Records from a dataset:
=== Section Start ===
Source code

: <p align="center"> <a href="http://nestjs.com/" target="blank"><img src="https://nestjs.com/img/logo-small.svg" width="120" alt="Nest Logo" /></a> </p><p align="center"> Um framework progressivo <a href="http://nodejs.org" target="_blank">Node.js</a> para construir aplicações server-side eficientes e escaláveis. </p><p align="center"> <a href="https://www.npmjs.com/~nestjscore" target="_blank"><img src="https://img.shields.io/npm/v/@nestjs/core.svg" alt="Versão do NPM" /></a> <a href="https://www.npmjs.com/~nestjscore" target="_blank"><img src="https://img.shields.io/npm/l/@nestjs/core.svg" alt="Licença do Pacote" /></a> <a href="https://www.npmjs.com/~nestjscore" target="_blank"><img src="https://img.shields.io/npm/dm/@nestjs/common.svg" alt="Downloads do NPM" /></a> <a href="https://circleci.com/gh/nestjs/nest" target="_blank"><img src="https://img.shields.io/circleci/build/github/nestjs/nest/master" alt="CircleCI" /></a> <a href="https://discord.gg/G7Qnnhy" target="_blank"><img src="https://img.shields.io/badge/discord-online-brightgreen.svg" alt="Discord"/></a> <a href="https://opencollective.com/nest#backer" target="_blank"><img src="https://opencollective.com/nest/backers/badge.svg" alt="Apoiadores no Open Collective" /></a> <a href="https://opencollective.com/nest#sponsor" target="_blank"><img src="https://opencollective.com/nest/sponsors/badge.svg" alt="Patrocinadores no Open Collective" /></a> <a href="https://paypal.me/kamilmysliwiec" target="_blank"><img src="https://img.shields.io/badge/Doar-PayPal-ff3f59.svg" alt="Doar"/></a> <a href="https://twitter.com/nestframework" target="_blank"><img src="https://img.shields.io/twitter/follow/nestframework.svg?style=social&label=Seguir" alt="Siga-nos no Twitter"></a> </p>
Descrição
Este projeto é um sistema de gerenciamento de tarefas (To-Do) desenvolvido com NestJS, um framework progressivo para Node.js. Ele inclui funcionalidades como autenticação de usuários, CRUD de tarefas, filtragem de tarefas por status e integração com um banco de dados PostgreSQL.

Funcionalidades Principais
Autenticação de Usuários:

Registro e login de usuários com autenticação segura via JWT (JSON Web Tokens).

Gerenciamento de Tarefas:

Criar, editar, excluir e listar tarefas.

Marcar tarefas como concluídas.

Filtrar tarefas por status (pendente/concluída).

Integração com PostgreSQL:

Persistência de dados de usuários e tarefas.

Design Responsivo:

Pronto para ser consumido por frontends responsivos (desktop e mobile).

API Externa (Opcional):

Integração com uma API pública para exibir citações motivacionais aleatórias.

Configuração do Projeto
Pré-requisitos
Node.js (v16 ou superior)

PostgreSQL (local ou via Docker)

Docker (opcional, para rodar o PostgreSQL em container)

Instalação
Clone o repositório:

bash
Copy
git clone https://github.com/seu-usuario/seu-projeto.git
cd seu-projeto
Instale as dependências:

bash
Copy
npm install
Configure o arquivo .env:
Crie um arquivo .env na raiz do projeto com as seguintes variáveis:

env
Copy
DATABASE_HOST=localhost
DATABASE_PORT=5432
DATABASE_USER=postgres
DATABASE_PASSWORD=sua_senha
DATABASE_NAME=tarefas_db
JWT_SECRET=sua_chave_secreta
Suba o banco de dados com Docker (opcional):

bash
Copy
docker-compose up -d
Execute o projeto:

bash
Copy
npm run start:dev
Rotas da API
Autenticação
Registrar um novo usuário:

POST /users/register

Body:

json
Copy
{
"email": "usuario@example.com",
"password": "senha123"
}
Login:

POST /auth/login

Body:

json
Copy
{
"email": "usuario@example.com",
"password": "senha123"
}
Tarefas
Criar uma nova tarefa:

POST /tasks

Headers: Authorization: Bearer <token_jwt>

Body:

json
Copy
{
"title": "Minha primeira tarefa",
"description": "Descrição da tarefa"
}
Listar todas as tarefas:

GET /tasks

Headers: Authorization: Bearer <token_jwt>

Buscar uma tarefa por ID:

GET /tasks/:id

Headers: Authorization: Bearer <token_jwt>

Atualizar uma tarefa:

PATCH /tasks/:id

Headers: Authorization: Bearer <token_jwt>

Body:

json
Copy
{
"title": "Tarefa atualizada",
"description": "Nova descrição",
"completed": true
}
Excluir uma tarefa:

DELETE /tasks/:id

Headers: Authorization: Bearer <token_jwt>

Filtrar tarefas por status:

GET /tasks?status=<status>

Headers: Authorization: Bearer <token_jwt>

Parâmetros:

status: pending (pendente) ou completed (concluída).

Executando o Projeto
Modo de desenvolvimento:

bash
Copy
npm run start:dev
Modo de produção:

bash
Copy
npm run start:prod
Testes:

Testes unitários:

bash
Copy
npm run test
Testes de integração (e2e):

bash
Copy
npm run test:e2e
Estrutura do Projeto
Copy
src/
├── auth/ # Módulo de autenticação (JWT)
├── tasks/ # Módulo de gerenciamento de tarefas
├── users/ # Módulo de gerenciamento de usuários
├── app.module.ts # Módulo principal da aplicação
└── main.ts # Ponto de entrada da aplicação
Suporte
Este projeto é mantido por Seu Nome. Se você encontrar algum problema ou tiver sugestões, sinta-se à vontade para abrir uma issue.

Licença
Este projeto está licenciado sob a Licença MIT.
=== Section End ===
* EXERCISE BRIEF *
Would you please write out the entries again exactly?

* EXERCISE RESULT *
Source code

: <p align="center"> <a href="http://nestjs.com/" target="blank"><img src="https://nestjs.com/img/logo-small.svg" width="120" alt="Nest Logo" /></a> </p><p align="center"> Um framework progressivo <a href="http://nodejs.org" target="_blank">Node.js</a> para construir aplicações server-side eficientes e escaláveis. </p><p align="center"> <a href="https://www.npmjs.com/~nestjscore" target="_blank"><img src="https://img.shields.io/npm/v/@nestjs/core.svg" alt="Versão do NPM" /></a> <a href="https://www.npmjs.com/~nestjscore" target="_blank"><img src="https://img.shields.io/npm/l/@nestjs/core.svg" alt="Licença do Pacote" /></a> <a href="https://www.npmjs.com/~nestjscore" target="_blank"><img src="https://img.shields.io/npm/dm/@nestjs/common.svg" alt="Downloads do NPM" /></a> <a href="https://circleci.com/gh/nestjs/nest" target="_blank"><img src="https://img.shields.io/circleci/build/github/nestjs/nest/master" alt="CircleCI" /></a> <a href="https://discord.gg/G7Qnnhy" target="_blank"><img src="https://img.shields.io/badge/discord-online-brightgreen.svg" alt="Discord"/></a> <a href="https://opencollective.com/nest#backer" target="_blank"><img src="https://opencollective.com/nest/backers/badge.svg" alt="Apoiadores no Open Collective" /></a> <a href="https://opencollective.com/nest#sponsor" target="_blank"><img src="https://opencollective.com/nest/sponsors/badge.svg" alt="Patrocinadores no Open Collective" /></a> <a href="https://paypal.me/kamilmysliwiec" target="_blank"><img src="https://img.shields.io/badge/Doar-PayPal-ff3f59.svg" alt="Doar"/></a> <a href="https://twitter.com/nestframework" target="_blank"><img src="https://img.shields.io/twitter/follow/nestframework.svg?style=social&label=Seguir" alt="Siga-nos no Twitter"></a> </p>
Descrição
Este projeto é um sistema de gerenciamento de tarefas (To-Do) desenvolvido com NestJS, um framework progressivo para Node.js. Ele inclui funcionalidades como autenticação de usuários, CRUD de tarefas, filtragem de tarefas por status e integração com um banco de dados PostgreSQL.

Funcionalidades Principais
Autenticação de Usuários:

Registro e login de usuários com autenticação segura via JWT (JSON Web Tokens).

Gerenciamento de Tarefas:

Criar, editar, excluir e listar tarefas.

Marcar tarefas como concluídas.

Filtrar tarefas por status (pendente/concluída).

Integração com PostgreSQL:

Persistência de dados de usuários e tarefas.

Design Responsivo:

Pronto para ser consumido por frontends responsivos (desktop e mobile).

API Externa (Opcional):

Integração com uma API pública para exibir citações motivacionais aleatórias.

Configuração do Projeto
Pré-requisitos
Node.js (v16 ou superior)

PostgreSQL (local ou via Docker)

Docker (opcional, para rodar o PostgreSQL em container)

Instalação
Clone o repositório:

bash
Copy
git clone https://github.com/seu-usuario/seu-projeto.git
cd seu-projeto
Instale as dependências:

bash
Copy
npm install
Configure o arquivo .env:
Crie um arquivo .env na raiz do projeto com as seguintes variáveis:

env
Copy
DATABASE_HOST=localhost
DATABASE_PORT=5432
DATABASE_USER=postgres
DATABASE_PASSWORD=sua_senha
DATABASE_NAME=tarefas_db
JWT_SECRET=sua_chave_secreta
Suba o banco de dados com Docker (opcional):

bash
Copy
docker-compose up -d
Execute o projeto:

bash
Copy
npm run start:dev
Rotas da API
Autenticação
Registrar um novo usuário:

POST /users/register

Body:

json
Copy
{
"email": "usuario@example.com",
"password": "senha123"
}
Login:

POST /auth/login

Body:

json
Copy
{
"email": "usuario@example.com",
"password": "senha123"
}
Tarefas
Criar uma nova tarefa:

POST /tasks

Headers: Authorization: Bearer <token_jwt>

Body:

json
Copy
{
"title": "Minha primeira tarefa",
"description": "Descrição da tarefa"
}
Listar todas as tarefas:

GET /tasks

Headers: Authorization: Bearer <token_jwt>

Buscar uma tarefa por ID:

GET /tasks/:id

Headers: Authorization: Bearer <token_jwt>

Atualizar uma tarefa:

PATCH /tasks/:id

Headers: Authorization: Bearer <token_jwt>

Body:

json
Copy
{
"title": "Tarefa atualizada",
"description": "Nova descrição",
"completed": true
}
Excluir uma tarefa:

DELETE /tasks/:id

Headers: Authorization: Bearer <token_jwt>

Filtrar tarefas por status:

GET /tasks?status=<status>

Headers: Authorization: Bearer <token_jwt>

Parâmetros:

status: pending (pendente) ou completed (concluída).

Executando o Projeto
Modo de desenvolvimento:

bash
Copy
npm run start:dev
Modo de produção:

bash
Copy
npm run start:prod
Testes:

Testes unitários:

bash
Copy
npm run test
Testes de integração (e2e):

bash
Copy
npm run test:e2e
Estrutura do Projeto
Copy
src/
├── auth/ # Módulo de autenticação (JWT)
├── tasks/ # Módulo de gerenciamento de tarefas
├── users/ # Módulo de gerenciamento de usuários
├── app.module.ts # Módulo principal da aplicação
└── main.ts # Ponto de entrada da aplicação
Suporte
Este projeto é mantido por Seu Nome. Se você encontrar algum problema ou tiver sugestões, sinta-se à vontade para abrir uma issue.

Licença
Este projeto está licenciado sob a Licença MIT.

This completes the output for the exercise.